▶ _DATA_:
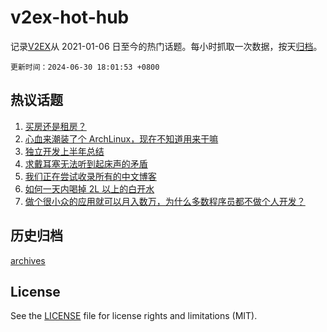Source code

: # v2ex-hot-hub

 记录[V2EX](https://www.v2ex.com/)从 2021-01-06 日至今的热门话题。每小时抓取一次数据，按天[归档](archives)。

`更新时间：2024-06-30 18:01:53 +0800`

## 热议话题

1. [买房还是租房？](https://www.v2ex.com/t/1053648)
1. [心血来潮装了个 ArchLinux，现在不知道用来干嘛](https://www.v2ex.com/t/1053651)
1. [独立开发上半年总结](https://www.v2ex.com/t/1053644)
1. [求戴耳塞无法听到起床声的矛盾](https://www.v2ex.com/t/1053612)
1. [我们正在尝试收录所有的中文博客](https://www.v2ex.com/t/1053625)
1. [如何一天内喝掉 2L 以上的白开水](https://www.v2ex.com/t/1053698)
1. [做个很小众的应用就可以月入数万，为什么多数程序员都不做个人开发？](https://www.v2ex.com/t/1053663)

## 历史归档

[archives](archives)

## License

See the [LICENSE](LICENSE) file for license rights and limitations (MIT).
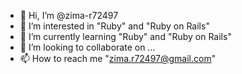 - 👋 Hi, I’m @zima-r72497
- 👀 I’m interested in "Ruby" and "Ruby on Rails"
- 🌱 I’m currently learning "Ruby" and "Ruby on Rails"
- 💞️ I’m looking to collaborate on ...
- 📫 How to reach me "zima.r72497@gmail.com"

<!---
zima-r72497/zima-r72497 is a ✨ special ✨ repository because its `README.md` (this file) appears on your GitHub profile.
You can click the Preview link to take a look at your changes.
--->
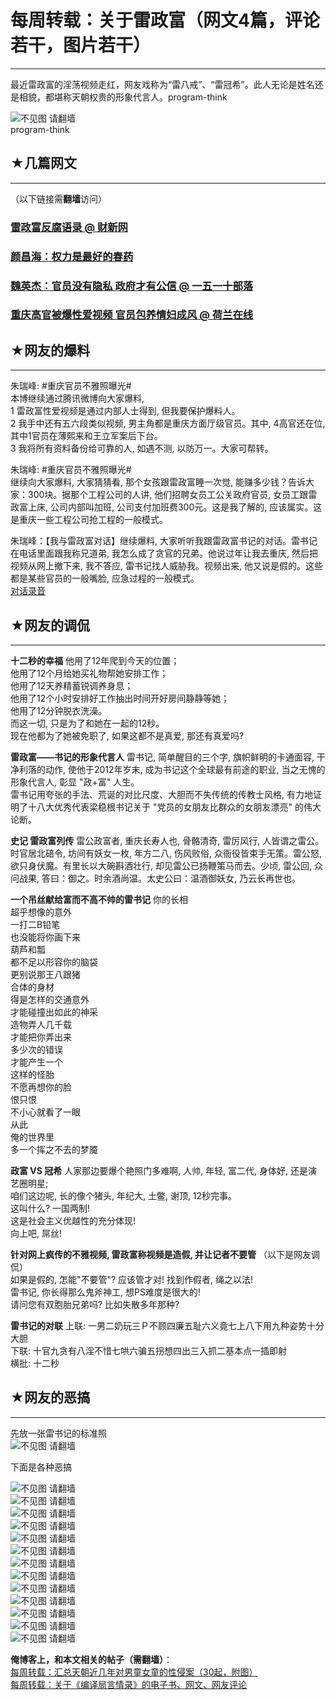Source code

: # 每周转载：关于雷政富（网文4篇，评论若干，图片若干） 

-----

 最近雷政富的淫荡视频走红，网友戏称为“雷八戒”、“雷冠希”。此人无论是姓名还是相貌，都堪称天朝权贵的形象代言人。program-think  
   
 ![不见图 请翻墙](//lh6.googleusercontent.com/lDtaotS9bGwIhre26H7dRYie6wYnGA_iyRNbGw8-4Uqa1S7fHMWzaU1nb0IRHMYERLM_gv5MF_afJSjRw-6_iFf0hvKk1Y7dKTYmn9M7hLMw2x5wVU-ZS7nlbFs)  
 program-think  
   
 ## ★几篇网文
-----

  
 （以下链接需**翻墙**访问）  
   
 ### [雷政富反腐语录 @ 财新网](https://plus.google.com/u/0/113559088971921339544/posts/8YP5S5fj93Q)

  
 ### [颜昌海：权力是最好的春药](https://plus.google.com/u/0/113559088971921339544/posts/B8xvvYPjXUB)

  
 ### [魏英杰：官员没有隐私 政府才有公信 @ 一五一十部落](https://plus.google.com/u/0/113559088971921339544/posts/CPsSHwTEDPp)

  
 ### [重庆高官被爆性爱视频 官员包养情妇成风 @ 荷兰在线](https://plus.google.com/u/0/113559088971921339544/posts/BY91mPKSkkd)

  
 ## ★网友的爆料
------

  
 朱瑞峰: #重庆官员不雅照曝光#  
 本博继续通过腾讯微博向大家爆料,   
 1 雷政富性爱视频是通过内部人士得到, 但我要保护爆料人。  
 2 我手中还有五六段类似视频, 男主角都是重庆方面厅级官员。其中, 4高官还在位, 其中1官员在薄熙来和王立军案后下台。  
 3 我将所有资料备份给可靠的人, 如遇不测, 以防万一。大家可帮转。  
   
 朱瑞峰: #重庆官员不雅照曝光#  
 继续向大家爆料, 大家猜猜看, 那个女孩跟雷政富睡一次觉, 能赚多少钱？告诉大家：300块。据那个工程公司的人讲, 他们招聘女员工公关政府官员, 女员工跟雷政富上床, 公司内部叫加班, 公司支付加班费300元。这是我了解的, 应该属实。这是重庆一些工程公司抢工程的一般模式。  
   
 朱瑞峰：【我与雷政富对话】继续爆料, 大家听听我跟雷政富书记的对话。雷书记在电话里面跟我称兄道弟, 我怎么成了贪官的兄弟。他说过年让我去重庆, 然后把视频从网上撤下来, 我不答应, 雷书记找人威胁我。视频出来, 他又说是假的。这些都是某些官员的一般嘴脸, 应急过程的一般模式。  
 [对话录音](http://url.cn/6Th6BV)  
   
 ## ★网友的调侃
------

  
 **十二秒的幸福** 
 他用了12年爬到今天的位置；  
 他用了12个月给她买礼物帮她安排工作；  
 他用了12天养精蓄锐调养身息；  
 他用了12个小时安排好工作抽出时间开好房间静静等她；  
 他用了12分钟脱衣洗澡。  
 而这一切, 只是为了和她在一起的12秒。  
 现在他都为了她被免职了, 如果这都不是真爱, 那还有真爱吗?  
   
 **雷政富——书记的形象代言人** 
 雷书记, 简单醒目的三个字, 旗帜鲜明的卡通面容, 干净利落的动作, 使他于2012年岁末, 成为书记这个全球最有前途的职业, 当之无愧的形象代言人, 彰显 "政+富" 人生。  
 雷书记用夸张的手法、荒诞的对比尺度、大胆而不失传统的传教士风格, 有力地证明了十八大优秀代表梁稳根书记关于 "党员的女朋友比群众的女朋友漂亮" 的伟大论断。  
   
 **史记 雷政富列传** 
 雷公政富者, 重庆长寿人也, 骨骼清奇, 雷厉风行, 人皆谓之雷公。时官居北碚令, 坊间有妖女一枚, 年方二八, 伤风败俗, 众衙役皆束手无策。雷公怒, 欲只身伏魔。有里长以大碗斟酒壮行, 却见雷公已扬鞭策马而去。少顷, 雷公回, 众问战果, 答曰：御之。时余酒尚温。太史公曰：温酒御妖女, 乃云长再世也。  
   
 **一个吊丝献给富而不高不帅的雷书记** 
 你的长相  
 超乎想像的意外  
 一打二B铅笔  
 也没能将你画下来  
 葫芦和瓢  
 都不足以形容你的脑袋  
 更别说那王八跟猪  
 合体的身材  
 得是怎样的交通意外  
 才能碰撞出如此的神采  
 造物弄人几千载  
 才能把你弄出来  
 多少次的错误  
 才能产生一个  
 这样的怪胎  
 不愿再想你的脸  
 恨只恨  
 不小心就看了一眼  
 从此  
 俺的世界里  
 多一个挥之不去的梦魇  
   
 **政富 VS 冠希** 
 人家那边要爆个艳照门多难啊, 人帅, 年轻, 富二代, 身体好, 还是演艺圈明星;  
 咱们这边呢, 长的像个猪头, 年纪大, 土鳖, 谢顶, 12秒完事。  
 这叫什么? 一国两制!  
 这是社会主义优越性的充分体现!  
 向上吧, 屌丝!  
   
 **针对网上疯传的不雅视频, 雷政富称视频是造假, 并让记者不要管** 
 （以下是网友调侃）  
 如果是假的, 怎能"不要管"? 应该管才对! 找到作假者, 绳之以法!  
 雷书记, 你长得那么鬼斧神工, 想PS难度是很大的!  
 请问您有双胞胎兄弟吗? 比如失散多年那种?  
   
 **雷书记的对联** 
 上联: 一男二奶玩三Ｐ不顾四廉五耻六义竟七上八下用九种姿势十分大胆  
 下联: 十官九贪有八淫不惜七哄六骗五拐想四出三入抓二基本点一插即射  
 横批: 十二秒  
   
 ## ★网友的恶搞
------

  
 先放一张雷书记的标准照  
 ![不见图 请翻墙](//lh3.googleusercontent.com/q1yWOnH1j_1wLRtfpOL7Q0KD0ATo0NE5B71-fZHyUfS5VzPbP_YjbQlSSD-nulJo4fKWXxcnfSdlNDJ50URVj8UD2mUjIq9esx6WGTUTkRHJ1O2QgdrKtYmbxFc)  
   
 下面是各种恶搞  
   
 ![不见图 请翻墙](//lh3.googleusercontent.com/1pMZYKUtrQnAJ9m7JxMAjCE6wZygux0-2_JiBjn1Q7d88kRmY6NY3KtFAMw2Bfj8h0uNMhs7407oz5006jgAgtpH5PuKLBS7l6je1MLziKVwQz4i8rQLOMm-aXk)  
 ![不见图 请翻墙](//lh3.googleusercontent.com/lVBpjgys_icWfPtUHU3NlgVwlpl1NyI164-jidj0lJzNBUwV3zoZgftyd_k3JVCjasFYxbK7kCeXp4HEDUHA8ipxvyHB6X_0EonWck84aaRbTUJaYvYElnJyJ_8)  
 ![不见图 请翻墙](//lh3.googleusercontent.com/oa7ZBBe1mRebc23ctxrplVjSOlTYjZ6_w2R10GEQAWn7AW4juNfyB9acZHwTmw6Q8Jh2eTYwPGz2hj_L9846SF0qB7JbqQb6Uf5UmrY5aQp5KQkATuAgWYTMOso)  
 ![不见图 请翻墙](//lh5.googleusercontent.com/-v_pdI_fqC4uU49fS6nhnpkvNQi-L31pbbO1Q0sy0bTyfPt-BmLJvQ-K0SIfVnfGH6RDqhaO5_gO2C8xEVUk3r3xV_zbdMGLM6gMDT6MgPxmOaPe4rFPTMR-3YU)  
 ![不见图 请翻墙](//lh4.googleusercontent.com/NAkXT3YhhYgpx4BghctxivzrxUzz0j0RHYraetd2_blZ8Hm5XavKxNnsDWkPO47DXwCjs8zfuvfb80_KqibzdmDeODt1wmKUTT8HSXS5ycn76s_Cizdpi0mpzt8)  
 ![不见图 请翻墙](//lh5.googleusercontent.com/MI0p4lLyVA7TBhzS-l0zOdJn1uro6QuOBKim9tnqOITrmgI1qv9jikGVVQ86ORNNYmRToas4sLK8buhD_TdMyS38cD-4bmPFcpc8TVgF-_UVTbimivIwQGe5K00)  
 ![不见图 请翻墙](//lh3.googleusercontent.com/aQilipf5AJVSJdwtSn-6idkjtXA0apbsbT7_LxSmuE0P38cYAZ5GEVpUb2qUaWh1KS2odDmE7RuyA2QhWIHOxV3J2iEOJ7R71Cfcsr-hwmFfKoEaTINsDpJPwI8)  
 ![不见图 请翻墙](//lh4.googleusercontent.com/MRtJGRN6xNXFzM9hhjPCGrfSfUIxPy-S1h8xa6iQmEMCbgVYE02jcyANDuAEM-KjhuAg5IKmbpDxLLhHg1EEkZatq7k6zDB3xOc4XOgA6ypdyg1ULFjAf-n5ETw)  
 ![不见图 请翻墙](//lh3.googleusercontent.com/qRi6fP0bpLiG8vPwNeDpRlPKIqQuANFrimgESDEVWcwpCx0zZYUjFLYGf2Ma7QLaPI7SOrYOkdBRY8aPjN4e5XS3YovRNxsuAd52c4-1udO34dDhGnYfljc0Vic)  
 ![不见图 请翻墙](//lh5.googleusercontent.com/eVhr_yBjJp-0JKdgZ68lkG7-KxsgaMnILvTnnMmg52apySI0sg42rEhgGOxci6csFZZbf41TmoXpMHcvdNm_L3cKrTzPiXarYwjz9c0VqP_vvYRcQAYs3we1sVY)  
 ![不见图 请翻墙](//lh5.googleusercontent.com/qtEvmgwY2xrH-eFXI2jMhqzpEamCBtfosqFenVrjhk7Vxw3dM-QAFSPu1nL97pREVnKzLesxU5-pYt2ZdB-K5-gi-dYC6q0a6Jhb_39OGLbHGy2M3DI9Y5w4GAE)  
 ![不见图 请翻墙](//lh6.googleusercontent.com/LbfW7FsIjXBJRJAiGQbpz4y5sonGscbW6UJI37Y0KcjYaxJfeiBGCpSlhEEVzKQFGaLgjCMuwdBAzx4s49ODurTrz__lPKj4qeeyDZNEodZfme1c4c0av0vayV0)  
 ![不见图 请翻墙](//lh4.googleusercontent.com/_zvyclfoJIBFwx6OxwLncTdbKR-xkysc58joJ4xHTXNuH8YASL3_uHVM-tEADTM0hXmKIU_DVYsHjYzMYBtrzPWfgp1knz00poYi5ZXT996FNKCUvAegOgjoVmo)  
   
 **俺博客上，和本文相关的帖子（需翻墙）**：  
 [每周转载：汇总天朝近几年对男童女童的性侵案（30起，附图）](http://program-think.blogspot.com/2013/05/weekly-share-51.html)  
 [每周转载：关于《编译局言情录》的电子书、网文、网友评论](http://program-think.blogspot.com/2012/12/weekly-share-33.html)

▶ _THE PROBLEM_: Filter the entries above and return only the lines holding "blogspot".

▶ _ANSWER TO THIS EXERCISE_:
 [每周转载：汇总天朝近几年对男童女童的性侵案（30起，附图）](http://program-think.blogspot.com/2013/05/weekly-share-51.html)  
 [每周转载：关于《编译局言情录》的电子书、网文、网友评论](http://program-think.blogspot.com/2012/12/weekly-share-33.html)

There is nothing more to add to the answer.